Heno |
Era
una mujer preciosa con sus ojos color violeta. Y no sé qué más se puede decir
de ella. Algo agradable, se entiende. La conocí en un burdel.
Me
cegó su belleza. Soy de esas personas bastante tozudas que piensan que lo que
se dice una y otra vez al final se convierte en realidad.
Por
eso me repetía:
−Me
puede valer, paciencia.
Hablaba
siempre en un tono distinguido. Se imaginaba que si miraba por encima del
hombro sus maneras parecerían más ilustres. Claro que su padre era francés y su
madre rusa. No sé cómo pudo llegar con ese pedigrí a este pueblo.
Toda
su conversación versaba sobre los muchos viajes que había realizado. Para ella
el mundo era un lugar hermoso que había que conocer. Los viajes, según ella,
cultivaban la mente, se aprendía geografía y se eliminaban los prejuicios
pueblerinos.
−Leer
puede ser una alternativa −decía yo, pensando en lo caro que resultan los
viajes.
No
se dignaba contestarme. Carraspeaba y daba por hecho que tenía razón.
Era
extremadamente sensible, sobre todo cuando la interrumpía, detestaba mi
brusquedad. Yo me reía, para no tener que explicarle que para mí una persona
sensible suele ser aquella que siempre le mete el dedo en la llaga a los demás.
−Eres
un egoísta −me decía.
La
besaba para limar asperezas. También pensando en lo que podría venir a
continuación, que en el fondo era lo que me gustaba. Ella seguía con su
perorata, enumerando lo que consideraba sus virtudes. Y yo, a lo mío.
Un
día, en el momento cumbre, me dice:
−¡Qué
visión tan trivial tienes del amor!
Ni
con esas me desanimé. Su cuerpo era lo más importante en ese momento, así que
no hice caso de sus palabras.
Otras
veces parloteaba sobre la amistad, para ella era imprescindible tener amigos y
saber cómo son, lo que piensan.

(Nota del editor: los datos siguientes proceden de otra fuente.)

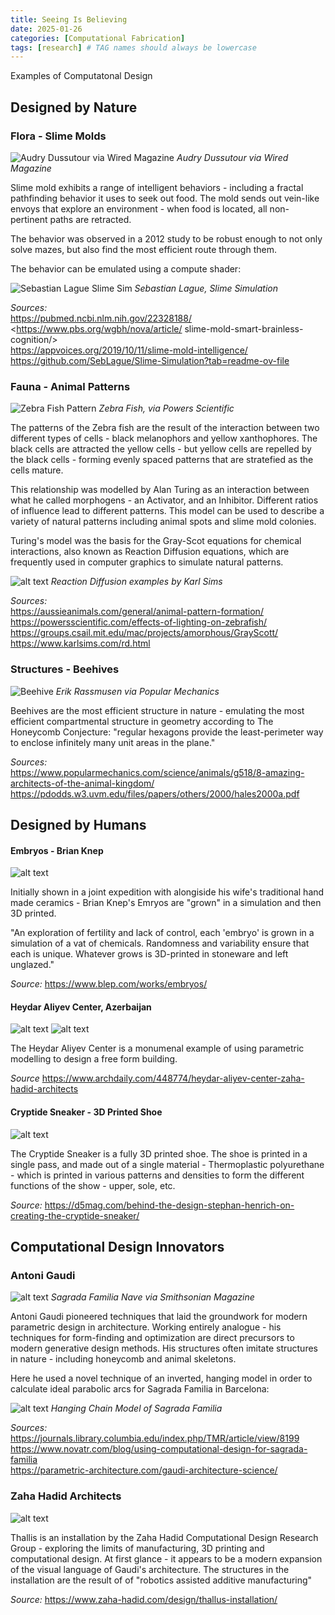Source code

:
 ```yaml
---
title: Seeing Is Believing
date: 2025-01-26
categories: [Computational Fabrication]
tags: [research] # TAG names should always be lowercase
---
```


Examples of Computatonal Design

## Designed by Nature

### Flora - Slime Molds

![Audry Dussutour via Wired Magazine](/assets/img/compfab/slimemold.png)
*Audry Dussutour via Wired Magazine*

Slime mold exhibits a range of intelligent behaviors - including a fractal pathfinding behavior it uses to seek out food. The mold sends out vein-like envoys that explore an environment - when food is located, all non-pertinent paths are retracted.

The behavior was observed in a 2012 study to be robust enough to not only solve mazes, 
but also find the most efficient route through them.

The behavior can be emulated using a compute shader:


![Sebastian Lague Slime Sim ](/assets/img/compfab/slimesim-sebastian.PNG)
*Sebastian Lague, Slime Simulation*


*Sources:*  
<https://pubmed.ncbi.nlm.nih.gov/22328188/>  
<https://www.pbs.org/wgbh/nova/article/  slime-mold-smart-brainless-cognition/>   
<https://appvoices.org/2019/10/11/slime-mold-intelligence/>  
<https://github.com/SebLague/Slime-Simulation?tab=readme-ov-file>  


### Fauna - Animal Patterns

![Zebra Fish Pattern](/assets/img/compfab/zebra-fish.png)
*Zebra Fish, via Powers Scientific*

The patterns of the Zebra fish are the result of the interaction between two different types of cells - black melanophors and yellow xanthophores. The black cells are attracted the yellow cells - but yellow cells are repelled by the black cells - forming evenly spaced patterns that are stratefied as the cells mature.

This relationship was modelled by Alan Turing as an interaction between what he called morphogens - an Activator, and an Inhibitor. Different ratios of influence lead to different patterns. This model can be used to describe a variety of natural patterns including animal spots and slime mold colonies.

Turing's model was the basis for the Gray-Scot equations for chemical interactions, also known as Reaction Diffusion equations, which are frequently used in computer graphics to simulate natural patterns.

![alt text](/assets/img/compfab/rd-4examples.png)
*Reaction Diffusion examples by Karl Sims*

*Sources:*  
<https://aussieanimals.com/general/animal-pattern-formation/>  
<https://powersscientific.com/effects-of-lighting-on-zebrafish/>  
<https://groups.csail.mit.edu/mac/projects/amorphous/GrayScott/>  
<https://www.karlsims.com/rd.html>  



### Structures - Beehives

![Beehive](/assets/img/compfab/behive.jpg)
*Erik Rassmusen via Popular Mechanics*

Beehives are the most efficient structure in nature - emulating the most efficient compartmental structure in geometry according to The Honeycomb Conjecture: "regular hexagons provide the least-perimeter way to enclose infinitely many unit areas in the plane."


*Sources:*  
<https://www.popularmechanics.com/science/animals/g518/8-amazing-architects-of-the-animal-kingdom/>  
<https://pdodds.w3.uvm.edu/files/papers/others/2000/hales2000a.pdf>  

## Designed by Humans

#### Embryos - Brian Knep

![alt text](/assets/img/compfab/BrianKnepEmbryos.jpg)

Initially shown in a joint expedition with alongiside his wife's traditional hand made ceramics - Brian Knep's Emryos are "grown" in a simulation and then 3D printed.

"An exploration of fertility and lack of control, each 'embryo' is grown in a simulation of a vat of chemicals. Randomness and variability ensure that each is unique. Whatever grows is 3D-printed in stoneware and left unglazed."

*Source:* <https://www.blep.com/works/embryos/>  

#### Heydar Aliyev Center, Azerbaijan
![alt text](/assets/img/compfab/parametric.jpg)
![alt text](/assets/img/compfab/HAC_Interior_photo_by_Hufton_Crow_(6).jpg)

The Heydar Aliyev Center is a monumenal example of using parametric modelling to design a free form building. 

*Source* <https://www.archdaily.com/448774/heydar-aliyev-center-zaha-hadid-architects>  

#### Cryptide Sneaker - 3D Printed Shoe

![alt text](</assets/img/compfab/cryptide sneaker.png>)

The Cryptide Sneaker is a fully 3D printed shoe. The shoe is printed in a single pass, and made out of a single material - Thermoplastic polyurethane - which is printed in various patterns and densities to form the different functions of the show - upper, sole, etc.

*Source:* <https://d5mag.com/behind-the-design-stephan-henrich-on-creating-the-cryptide-sneaker/>  

## Computational Design Innovators

### Antoni Gaudi
![alt text](/assets/img/compfab/Sagrada_Familia_nave_roof_detail.jpg)
*Sagrada Familia Nave via Smithsonian Magazine*

Antoni Gaudi pioneered techniques that laid the groundwork for modern parametric design in architecture. Working entirely analogue - his techniques for form-finding and optimization are direct precursors to modern generative design methods. His structures often imitate structures in nature - including honeycomb and animal skeletons. 

Here he used a novel technique of an inverted, hanging model in order to calculate ideal parabolic arcs for Sagrada Familia in Barcelona:

![alt text](</assets/img/compfab/hanging model.jpg>)
*Hanging Chain Model of Sagrada Familia*

*Sources:*  
<https://journals.library.columbia.edu/index.php/TMR/article/view/8199>  
<https://www.novatr.com/blog/using-computational-design-for-sagrada-familia>  
<https://parametric-architecture.com/gaudi-architecture-science/>  

### Zaha Hadid Architects 

![alt text](/assets/img/compfab/zhd_milan_thalluslukehayes07-720x1080.jpg)


Thallis is an installation by the Zaha Hadid Computational Design Research Group - exploring the limits of manufacturing, 3D printing and computational design. At first glance - it appears to be a modern expansion of the visual language of Gaudi's architecture. The structures in the installation are the result of of "robotics assisted additive manufacturing"

*Source:* <https://www.zaha-hadid.com/design/thallus-installation/>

Se enfadó cuando le solté que conocer a los
amigos es lo más peligroso que existe.
Eso
sí, me sorprendía, cuando lograba que entrara en acción y su cuerpo color de
leche se ponía escarlata, cuando volaba hasta el cielo para luego bajar en
forma de lluvia. Hay momentos en que una altanera y un paleto se acoplan de
maravilla.
Le
gustaba escucharse hablar. Era uno de sus mayores placeres. No dejaba de hacerlo
ni siquiera cuando no le prestaba atención.
Soñaba
con trajes de fiesta, zapatos de salón: Yo le preguntaba para qué le podían
servir esos lujos, el pueblo se quedaba aislado la mayor parte del invierno. Lo
que me hacía falta era que me ayudara a arar los campos, a guardar las pacas de
heno, a cuidar de las ovejas.
−Amado
mío −me decía como quien dicta sus memorias−, ¿cuándo te darás cuenta que no estoy
hecha para esas labores?
Me
convenció. Así que contraté a uno para que hiciera su trabajo.
Y
una mañana me quedé sin jornalero y sin mujer.